Information supplied:
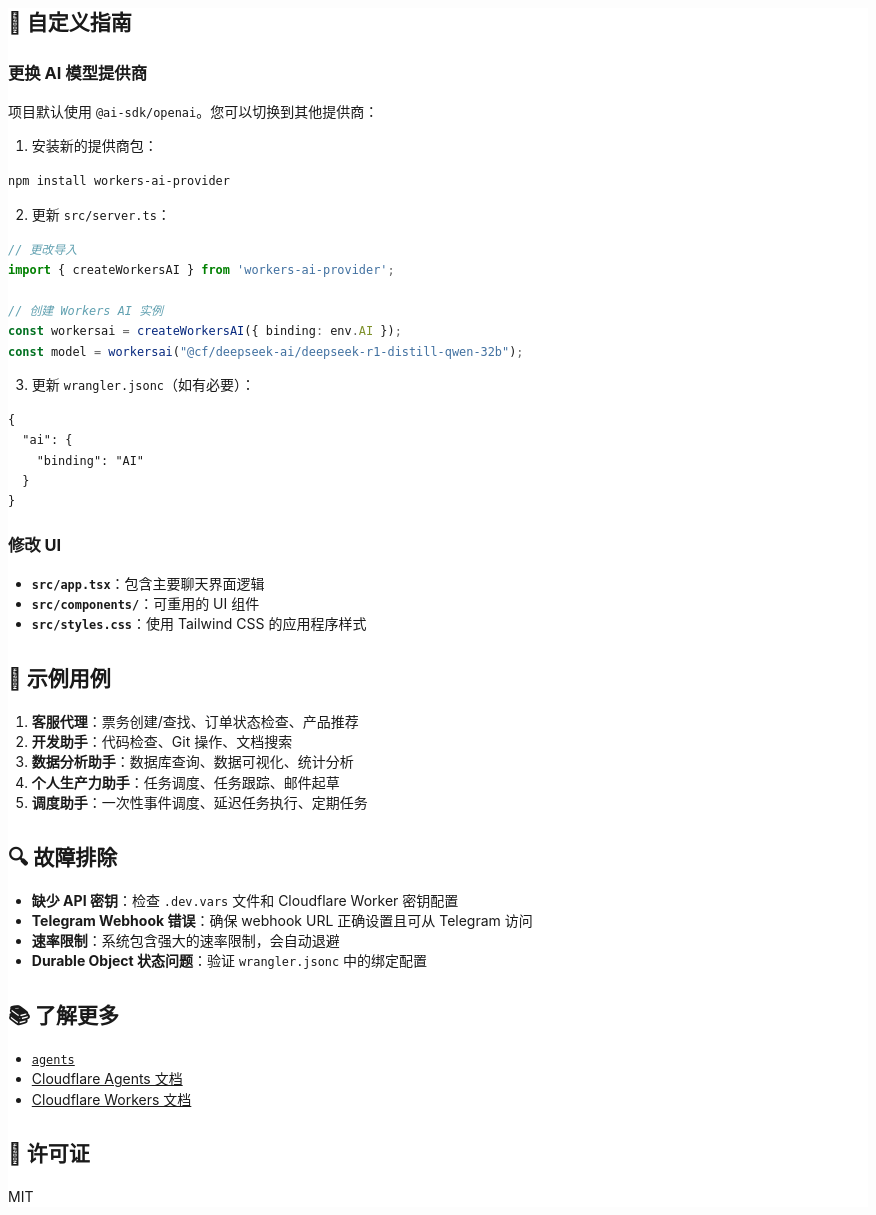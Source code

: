 ## 🔧 自定义指南

### 更换 AI 模型提供商

项目默认使用 `@ai-sdk/openai`。您可以切换到其他提供商：

1. 安装新的提供商包：
```bash
npm install workers-ai-provider
```

2. 更新 `src/server.ts`：
```typescript
// 更改导入
import { createWorkersAI } from 'workers-ai-provider';

// 创建 Workers AI 实例
const workersai = createWorkersAI({ binding: env.AI });
const model = workersai("@cf/deepseek-ai/deepseek-r1-distill-qwen-32b");
```

3. 更新 `wrangler.jsonc`（如有必要）：
```jsonc
{
  "ai": {
    "binding": "AI"
  }
}
```

### 修改 UI

- **`src/app.tsx`**：包含主要聊天界面逻辑
- **`src/components/`**：可重用的 UI 组件
- **`src/styles.css`**：使用 Tailwind CSS 的应用程序样式

## 🎯 示例用例

1. **客服代理**：票务创建/查找、订单状态检查、产品推荐
2. **开发助手**：代码检查、Git 操作、文档搜索
3. **数据分析助手**：数据库查询、数据可视化、统计分析
4. **个人生产力助手**：任务调度、任务跟踪、邮件起草
5. **调度助手**：一次性事件调度、延迟任务执行、定期任务

## 🔍 故障排除

- **缺少 API 密钥**：检查 `.dev.vars` 文件和 Cloudflare Worker 密钥配置
- **Telegram Webhook 错误**：确保 webhook URL 正确设置且可从 Telegram 访问
- **速率限制**：系统包含强大的速率限制，会自动退避
- **Durable Object 状态问题**：验证 `wrangler.jsonc` 中的绑定配置

## 📚 了解更多

- [`agents`](https://github.com/cloudflare/agents/blob/main/packages/agents/README.md)
- [Cloudflare Agents 文档](https://developers.cloudflare.com/agents/)
- [Cloudflare Workers 文档](https://developers.cloudflare.com/workers/)

## 📄 许可证

MIT
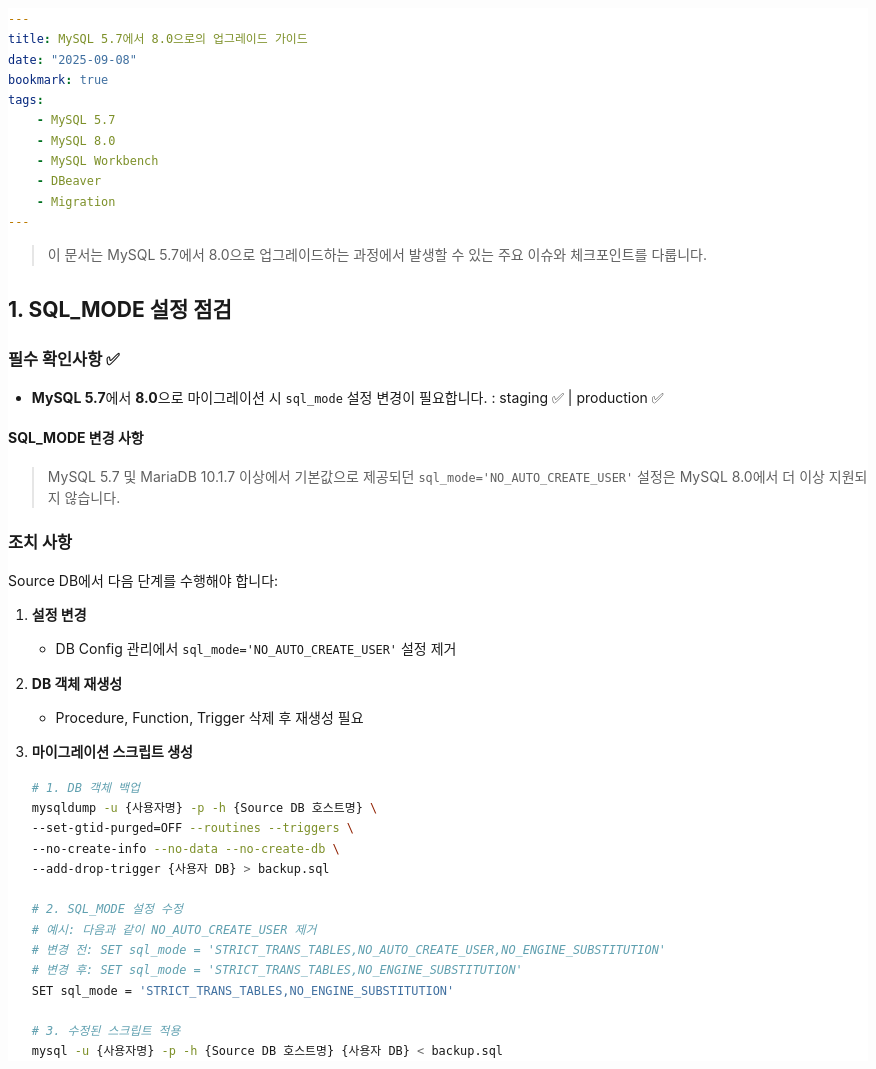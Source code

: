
 ```yaml
---
title: MySQL 5.7에서 8.0으로의 업그레이드 가이드
date: "2025-09-08"
bookmark: true
tags:
    - MySQL 5.7
    - MySQL 8.0
    - MySQL Workbench
    - DBeaver
    - Migration
---
```


> 이 문서는 MySQL 5.7에서 8.0으로 업그레이드하는 과정에서 발생할 수 있는 주요 이슈와 체크포인트를 다룹니다.

## 1. SQL_MODE 설정 점검

### 필수 확인사항 ✅

- **MySQL 5.7**에서 **8.0**으로 마이그레이션 시 `sql_mode` 설정 변경이 필요합니다.
: staging ✅ | production ✅

#### SQL_MODE 변경 사항

> MySQL 5.7 및 MariaDB 10.1.7 이상에서 기본값으로 제공되던 `sql_mode='NO_AUTO_CREATE_USER'` 설정은 MySQL 8.0에서 더 이상 지원되지 않습니다.

### 조치 사항

Source DB에서 다음 단계를 수행해야 합니다:

1. **설정 변경**
   - DB Config 관리에서 `sql_mode='NO_AUTO_CREATE_USER'` 설정 제거

2. **DB 객체 재생성**
   - Procedure, Function, Trigger 삭제 후 재생성 필요

3. **마이그레이션 스크립트 생성**

   ```bash
   # 1. DB 객체 백업
   mysqldump -u {사용자명} -p -h {Source DB 호스트명} \
   --set-gtid-purged=OFF --routines --triggers \
   --no-create-info --no-data --no-create-db \
   --add-drop-trigger {사용자 DB} > backup.sql

   # 2. SQL_MODE 설정 수정
   # 예시: 다음과 같이 NO_AUTO_CREATE_USER 제거
   # 변경 전: SET sql_mode = 'STRICT_TRANS_TABLES,NO_AUTO_CREATE_USER,NO_ENGINE_SUBSTITUTION'
   # 변경 후: SET sql_mode = 'STRICT_TRANS_TABLES,NO_ENGINE_SUBSTITUTION'
   SET sql_mode = 'STRICT_TRANS_TABLES,NO_ENGINE_SUBSTITUTION'

   # 3. 수정된 스크립트 적용
   mysql -u {사용자명} -p -h {Source DB 호스트명} {사용자 DB} < backup.sql
   ```
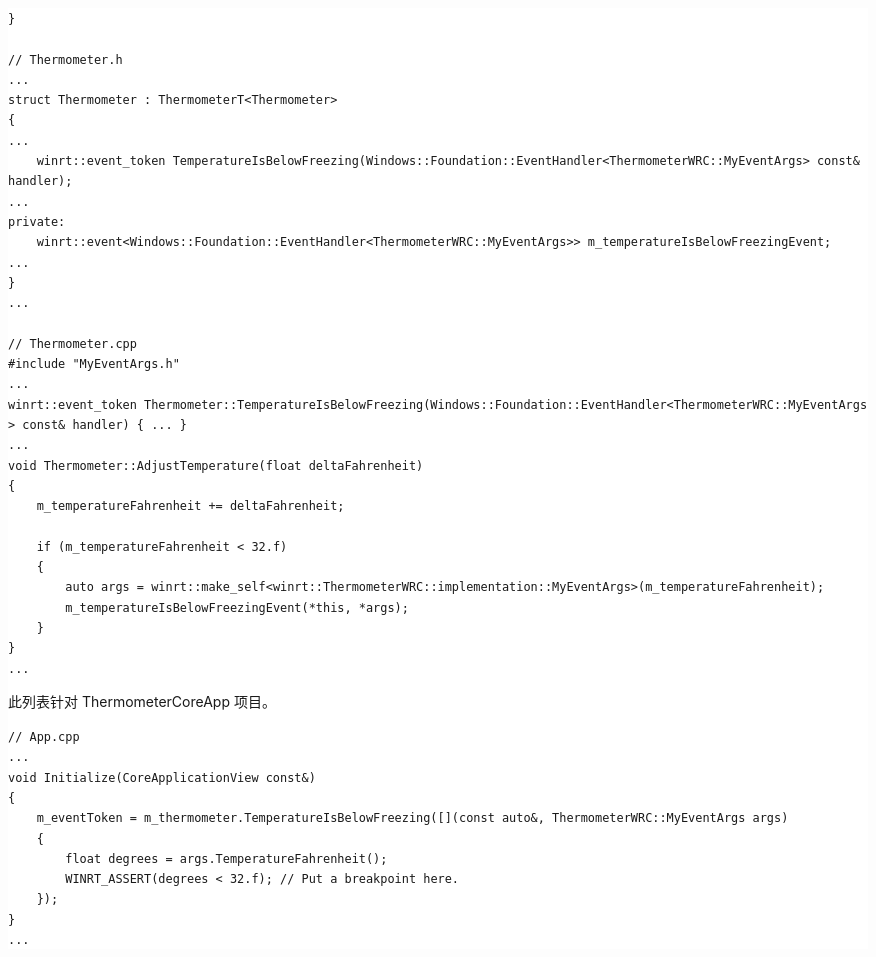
 ```cppwinrt
}

// Thermometer.h
...
struct Thermometer : ThermometerT<Thermometer>
{
...
    winrt::event_token TemperatureIsBelowFreezing(Windows::Foundation::EventHandler<ThermometerWRC::MyEventArgs> const& handler);
...
private:
    winrt::event<Windows::Foundation::EventHandler<ThermometerWRC::MyEventArgs>> m_temperatureIsBelowFreezingEvent;
...
}
...

// Thermometer.cpp
#include "MyEventArgs.h"
...
winrt::event_token Thermometer::TemperatureIsBelowFreezing(Windows::Foundation::EventHandler<ThermometerWRC::MyEventArgs> const& handler) { ... }
...
void Thermometer::AdjustTemperature(float deltaFahrenheit)
{
    m_temperatureFahrenheit += deltaFahrenheit;

    if (m_temperatureFahrenheit < 32.f)
    {
        auto args = winrt::make_self<winrt::ThermometerWRC::implementation::MyEventArgs>(m_temperatureFahrenheit);
        m_temperatureIsBelowFreezingEvent(*this, *args);
    }
}
...
```

此列表针对 ThermometerCoreApp 项目。

```cppwinrt
// App.cpp
...
void Initialize(CoreApplicationView const&)
{
    m_eventToken = m_thermometer.TemperatureIsBelowFreezing([](const auto&, ThermometerWRC::MyEventArgs args)
    {
        float degrees = args.TemperatureFahrenheit();
        WINRT_ASSERT(degrees < 32.f); // Put a breakpoint here.
    });
}
...
```

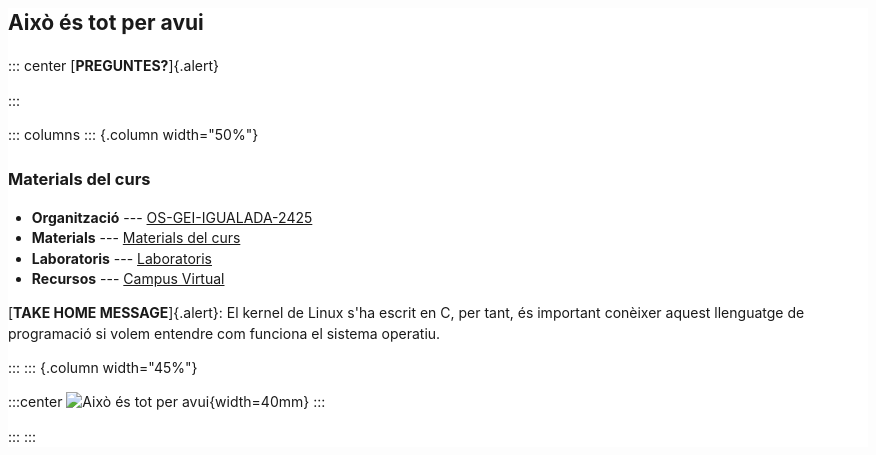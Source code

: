 ## Això és tot per avui

::: center
[**PREGUNTES?**]{.alert}

:::

::: columns
::: {.column width="50%"}

### Materials del curs

* **Organització**   --- [OS-GEI-IGUALADA-2425](https://github.com/OS-GEI-IGUALADA-2425)
* **Materials**    --- [Materials del curs](https://github.com/OS-GEI-IGUALADA-2425/materials)
* **Laboratoris**  --- [Laboratoris](https://github.com/OS-GEI-IGUALADA-2425/laboratoris)
* **Recursos**    --- [Campus Virtual](https://cv.udl.cat/)

[**TAKE HOME MESSAGE**]{.alert}: El kernel de Linux s'ha escrit en C, per tant, és important conèixer aquest llenguatge de programació si volem entendre com funciona el sistema operatiu.

:::
::: {.column width="45%"}

:::center
![Això és tot per avui](https://static.posters.cz/image/750/posters/looney-tunes-thats-all-folks-i295.jpg){width=40mm}
:::

:::
:::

Your task:
With images excluded, write the records above out again exactly.

Reply to the exercise:
Source code

: ## 🔧 自定义指南

### 更换 AI 模型提供商

项目默认使用 `@ai-sdk/openai`。您可以切换到其他提供商：

1. 安装新的提供商包：
```bash
npm install workers-ai-provider
```

2. 更新 `src/server.ts`：
```typescript
// 更改导入
import { createWorkersAI } from 'workers-ai-provider';

// 创建 Workers AI 实例
const workersai = createWorkersAI({ binding: env.AI });
const model = workersai("@cf/deepseek-ai/deepseek-r1-distill-qwen-32b");
```

3. 更新 `wrangler.jsonc`（如有必要）：
```jsonc
{
  "ai": {
    "binding": "AI"
  }
}
```

### 修改 UI

- **`src/app.tsx`**：包含主要聊天界面逻辑
- **`src/components/`**：可重用的 UI 组件
- **`src/styles.css`**：使用 Tailwind CSS 的应用程序样式

## 🎯 示例用例

1. **客服代理**：票务创建/查找、订单状态检查、产品推荐
2. **开发助手**：代码检查、Git 操作、文档搜索
3. **数据分析助手**：数据库查询、数据可视化、统计分析
4. **个人生产力助手**：任务调度、任务跟踪、邮件起草
5. **调度助手**：一次性事件调度、延迟任务执行、定期任务

## 🔍 故障排除

- **缺少 API 密钥**：检查 `.dev.vars` 文件和 Cloudflare Worker 密钥配置
- **Telegram Webhook 错误**：确保 webhook URL 正确设置且可从 Telegram 访问
- **速率限制**：系统包含强大的速率限制，会自动退避
- **Durable Object 状态问题**：验证 `wrangler.jsonc` 中的绑定配置

## 📚 了解更多

- [`agents`](https://github.com/cloudflare/agents/blob/main/packages/agents/README.md)
- [Cloudflare Agents 文档](https://developers.cloudflare.com/agents/)
- [Cloudflare Workers 文档](https://developers.cloudflare.com/workers/)

## 📄 许可证

MIT
Source code

:
 ```yaml
---
title: MySQL 5.7에서 8.0으로의 업그레이드 가이드
date: "2025-09-08"
bookmark: true
tags:
    - MySQL 5.7
    - MySQL 8.0
    - MySQL Workbench
    - DBeaver
    - Migration
---
```


> 이 문서는 MySQL 5.7에서 8.0으로 업그레이드하는 과정에서 발생할 수 있는 주요 이슈와 체크포인트를 다룹니다.

## 1. SQL_MODE 설정 점검

### 필수 확인사항 ✅

- **MySQL 5.7**에서 **8.0**으로 마이그레이션 시 `sql_mode` 설정 변경이 필요합니다.
: staging ✅ | production ✅

#### SQL_MODE 변경 사항

> MySQL 5.7 및 MariaDB 10.1.7 이상에서 기본값으로 제공되던 `sql_mode='NO_AUTO_CREATE_USER'` 설정은 MySQL 8.0에서 더 이상 지원되지 않습니다.

### 조치 사항

Source DB에서 다음 단계를 수행해야 합니다:

1. **설정 변경**
   - DB Config 관리에서 `sql_mode='NO_AUTO_CREATE_USER'` 설정 제거

2. **DB 객체 재생성**
   - Procedure, Function, Trigger 삭제 후 재생성 필요

3. **마이그레이션 스크립트 생성**

   ```bash
   # 1. DB 객체 백업
   mysqldump -u {사용자명} -p -h {Source DB 호스트명} \
   --set-gtid-purged=OFF --routines --triggers \
   --no-create-info --no-data --no-create-db \
   --add-drop-trigger {사용자 DB} > backup.sql

   # 2. SQL_MODE 설정 수정
   # 예시: 다음과 같이 NO_AUTO_CREATE_USER 제거
   # 변경 전: SET sql_mode = 'STRICT_TRANS_TABLES,NO_AUTO_CREATE_USER,NO_ENGINE_SUBSTITUTION'
   # 변경 후: SET sql_mode = 'STRICT_TRANS_TABLES,NO_ENGINE_SUBSTITUTION'
   SET sql_mode = 'STRICT_TRANS_TABLES,NO_ENGINE_SUBSTITUTION'

   # 3. 수정된 스크립트 적용
   mysql -u {사용자명} -p -h {Source DB 호스트명} {사용자 DB} < backup.sql
   ```
 ```cppwinrt
}

// Thermometer.h
...
struct Thermometer : ThermometerT<Thermometer>
{
...
    winrt::event_token TemperatureIsBelowFreezing(Windows::Foundation::EventHandler<ThermometerWRC::MyEventArgs> const& handler);
...
private:
    winrt::event<Windows::Foundation::EventHandler<ThermometerWRC::MyEventArgs>> m_temperatureIsBelowFreezingEvent;
...
}
...

// Thermometer.cpp
#include "MyEventArgs.h"
...
winrt::event_token Thermometer::TemperatureIsBelowFreezing(Windows::Foundation::EventHandler<ThermometerWRC::MyEventArgs> const& handler) { ... }
...
void Thermometer::AdjustTemperature(float deltaFahrenheit)
{
    m_temperatureFahrenheit += deltaFahrenheit;

    if (m_temperatureFahrenheit < 32.f)
    {
        auto args = winrt::make_self<winrt::ThermometerWRC::implementation::MyEventArgs>(m_temperatureFahrenheit);
        m_temperatureIsBelowFreezingEvent(*this, *args);
    }
}
...
```

此列表针对 ThermometerCoreApp 项目。

```cppwinrt
// App.cpp
...
void Initialize(CoreApplicationView const&)
{
    m_eventToken = m_thermometer.TemperatureIsBelowFreezing([](const auto&, ThermometerWRC::MyEventArgs args)
    {
        float degrees = args.TemperatureFahrenheit();
        WINRT_ASSERT(degrees < 32.f); // Put a breakpoint here.
    });
}
...
```

Source code

: ## Això és tot per avui

::: center
[**PREGUNTES?**]{.alert}

:::

::: columns
::: {.column width="50%"}

### Materials del curs

* **Organització**   --- [OS-GEI-IGUALADA-2425](https://github.com/OS-GEI-IGUALADA-2425)
* **Materials**    --- [Materials del curs](https://github.com/OS-GEI-IGUALADA-2425/materials)
* **Laboratoris**  --- [Laboratoris](https://github.com/OS-GEI-IGUALADA-2425/laboratoris)
* **Recursos**    --- [Campus Virtual](https://cv.udl.cat/)

[**TAKE HOME MESSAGE**]{.alert}: El kernel de Linux s'ha escrit en C, per tant, és important conèixer aquest llenguatge de programació si volem entendre com funciona el sistema operatiu.

:::
::: {.column width="45%"}

:::center
![Això és tot per avui](https://static.posters.cz/image/750/posters/looney-tunes-thats-all-folks-i295.jpg){width=40mm}
:::

:::
:::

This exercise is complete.